*DATA SUPPLIED:*

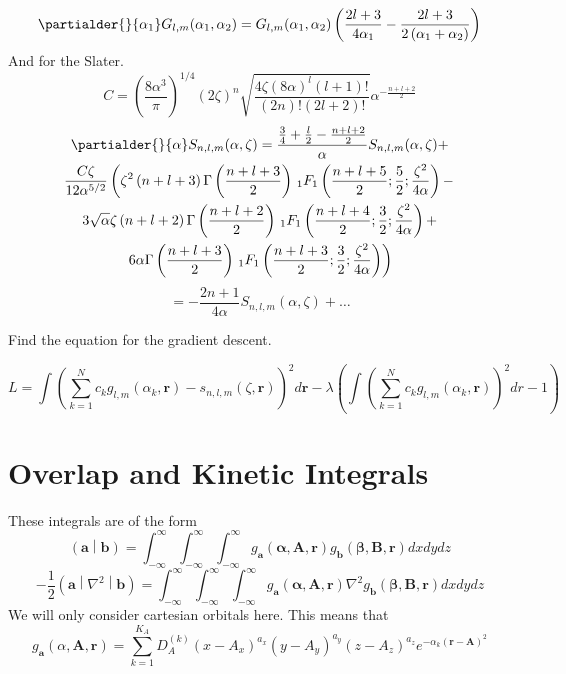 \documentclass[12pt]{article}
\begin{document}
$$\partialder{}{\alpha_1} G_{l,m}(\alpha_1, \alpha_2) = G_{l,m}(\alpha_1, \alpha_2) \left(\frac{2l + 3}{4\alpha_1} - \frac{2l + 3}{2\left(\alpha_1 + \alpha_2\right)}\right)$$
And for the Slater.
$$C = \left(\frac{8\alpha^3}{\pi}\right)^{1/4}(2\zeta)^n\sqrt{\frac{4\zeta (8\alpha)^l(l +1)!}{(2n)! (2l + 2)!}} \alpha^{-\frac{n + l + 2}{2}}$$
\begin{multline*}
  \partialder{}{\alpha} S_{n,l,m}(\alpha, \zeta) = \frac{\frac{3}{4} + \frac{l}{2} - \frac{n + l + 2}{2}}{\alpha}S_{n,l,m}(\alpha,\zeta) + \\
  \frac{C\zeta}{12\alpha^{5/2}}\left(\zeta^2\left(n + l + 3\right)\Gamma\left(\frac{n + l + 3}{2}\right)\, _1F_1\left(\frac{n + l + 5}{2}; \frac{5}{2}; \frac{\zeta^2}{4\alpha}\right) - \right.\\
  3\sqrt{\alpha}\zeta\left(n + l + 2\right)\Gamma\left(\frac{n + l + 2}{2}\right)\,_1F_1\left(\frac{n + l + 4}{2}; \frac{3}{2}; \frac{\zeta^2}{4\alpha}\right) +\\
  \left.6\alpha\Gamma\left(\frac{n + l + 3}{2}\right)\,_1F_1\left(\frac{n + l + 3}{2}; \frac{3}{2}; \frac{\zeta^2}{4\alpha}\right)\right)
\end{multline*}
$$= -\frac{2n + 1}{4\alpha}S_{n,l,m}(\alpha,\zeta) + \ldots$$

  
  
Find the equation for the gradient descent.

$$L = \int \left(\sum_{k=1}^N c_k g_{l,m}(\alpha_k,\mathbf{r}) - s_{n,l,m}(\zeta,\mathbf{r})\right)^2 d\mathbf{r} - \lambda \left(\int \left(\sum_{k=1}^N c_k g_{l,m}(\alpha_k, \mathbf{r})\right)^2 dr - 1\right)$$

\section*{Overlap and Kinetic Integrals}

These integrals are of the form
$$\left(\mathbf{a}\middle|\mathbf{b}\right) = \int_{-\infty}^\infty\int_{-\infty}^\infty\int_{-\infty}^\infty g_{\mathbf{a}}\left(\mathbf{\alpha}, \mathbf{A}, \mathbf{r}\right)g_{\mathbf{b}}\left(\mathbf{\beta}, \mathbf{B}, \mathbf{r}\right) dxdydz$$
$$-\frac{1}{2}\left(\mathbf{a}\middle|\nabla^2\middle|\mathbf{b}\right) = \int_{-\infty}^\infty\int_{-\infty}^\infty\int_{-\infty}^\infty g_{\mathbf{a}}\left(\mathbf{\alpha}, \mathbf{A}, \mathbf{r}\right)\nabla^2 g_{\mathbf{b}}\left(\mathbf{\beta}, \mathbf{B}, \mathbf{r}\right) dxdydz$$
We will only consider cartesian orbitals here. This means that
$$g_{\mathbf{a}}\left(\alpha, \mathbf{A}, \mathbf{r}\right) = \sum_{k = 1}^{K_A} D_{A}^{(k)} \left(x - A_x\right)^{a_x}\left(y - A_y\right)^{a_y}\left(z - A_z\right)^{a_z}e^{-\alpha_k \left(\mathbf{r} - \mathbf{A}\right)^2}$$
\end{document}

*TASK STATEMENT:*
All records above must be output exactly as they stand, excluding pictures.

*ANSWER TO THIS PROBLEM:*
 \documentclass[12pt]{article}
\begin{document}
$$\partialder{}{\alpha_1} G_{l,m}(\alpha_1, \alpha_2) = G_{l,m}(\alpha_1, \alpha_2) \left(\frac{2l + 3}{4\alpha_1} - \frac{2l + 3}{2\left(\alpha_1 + \alpha_2\right)}\right)$$
And for the Slater.
$$C = \left(\frac{8\alpha^3}{\pi}\right)^{1/4}(2\zeta)^n\sqrt{\frac{4\zeta (8\alpha)^l(l +1)!}{(2n)! (2l + 2)!}} \alpha^{-\frac{n + l + 2}{2}}$$
\begin{multline*}
  \partialder{}{\alpha} S_{n,l,m}(\alpha, \zeta) = \frac{\frac{3}{4} + \frac{l}{2} - \frac{n + l + 2}{2}}{\alpha}S_{n,l,m}(\alpha,\zeta) + \\
  \frac{C\zeta}{12\alpha^{5/2}}\left(\zeta^2\left(n + l + 3\right)\Gamma\left(\frac{n + l + 3}{2}\right)\, _1F_1\left(\frac{n + l + 5}{2}; \frac{5}{2}; \frac{\zeta^2}{4\alpha}\right) - \right.\\
  3\sqrt{\alpha}\zeta\left(n + l + 2\right)\Gamma\left(\frac{n + l + 2}{2}\right)\,_1F_1\left(\frac{n + l + 4}{2}; \frac{3}{2}; \frac{\zeta^2}{4\alpha}\right) +\\
  \left.6\alpha\Gamma\left(\frac{n + l + 3}{2}\right)\,_1F_1\left(\frac{n + l + 3}{2}; \frac{3}{2}; \frac{\zeta^2}{4\alpha}\right)\right)
\end{multline*}
$$= -\frac{2n + 1}{4\alpha}S_{n,l,m}(\alpha,\zeta) + \ldots$$

  
  
Find the equation for the gradient descent.

$$L = \int \left(\sum_{k=1}^N c_k g_{l,m}(\alpha_k,\mathbf{r}) - s_{n,l,m}(\zeta,\mathbf{r})\right)^2 d\mathbf{r} - \lambda \left(\int \left(\sum_{k=1}^N c_k g_{l,m}(\alpha_k, \mathbf{r})\right)^2 dr - 1\right)$$

\section*{Overlap and Kinetic Integrals}

These integrals are of the form
$$\left(\mathbf{a}\middle|\mathbf{b}\right) = \int_{-\infty}^\infty\int_{-\infty}^\infty\int_{-\infty}^\infty g_{\mathbf{a}}\left(\mathbf{\alpha}, \mathbf{A}, \mathbf{r}\right)g_{\mathbf{b}}\left(\mathbf{\beta}, \mathbf{B}, \mathbf{r}\right) dxdydz$$
$$-\frac{1}{2}\left(\mathbf{a}\middle|\nabla^2\middle|\mathbf{b}\right) = \int_{-\infty}^\infty\int_{-\infty}^\infty\int_{-\infty}^\infty g_{\mathbf{a}}\left(\mathbf{\alpha}, \mathbf{A}, \mathbf{r}\right)\nabla^2 g_{\mathbf{b}}\left(\mathbf{\beta}, \mathbf{B}, \mathbf{r}\right) dxdydz$$
We will only consider cartesian orbitals here. This means that
$$g_{\mathbf{a}}\left(\alpha, \mathbf{A}, \mathbf{r}\right) = \sum_{k = 1}^{K_A} D_{A}^{(k)} \left(x - A_x\right)^{a_x}\left(y - A_y\right)^{a_y}\left(z - A_z\right)^{a_z}e^{-\alpha_k \left(\mathbf{r} - \mathbf{A}\right)^2}$$
\end{document}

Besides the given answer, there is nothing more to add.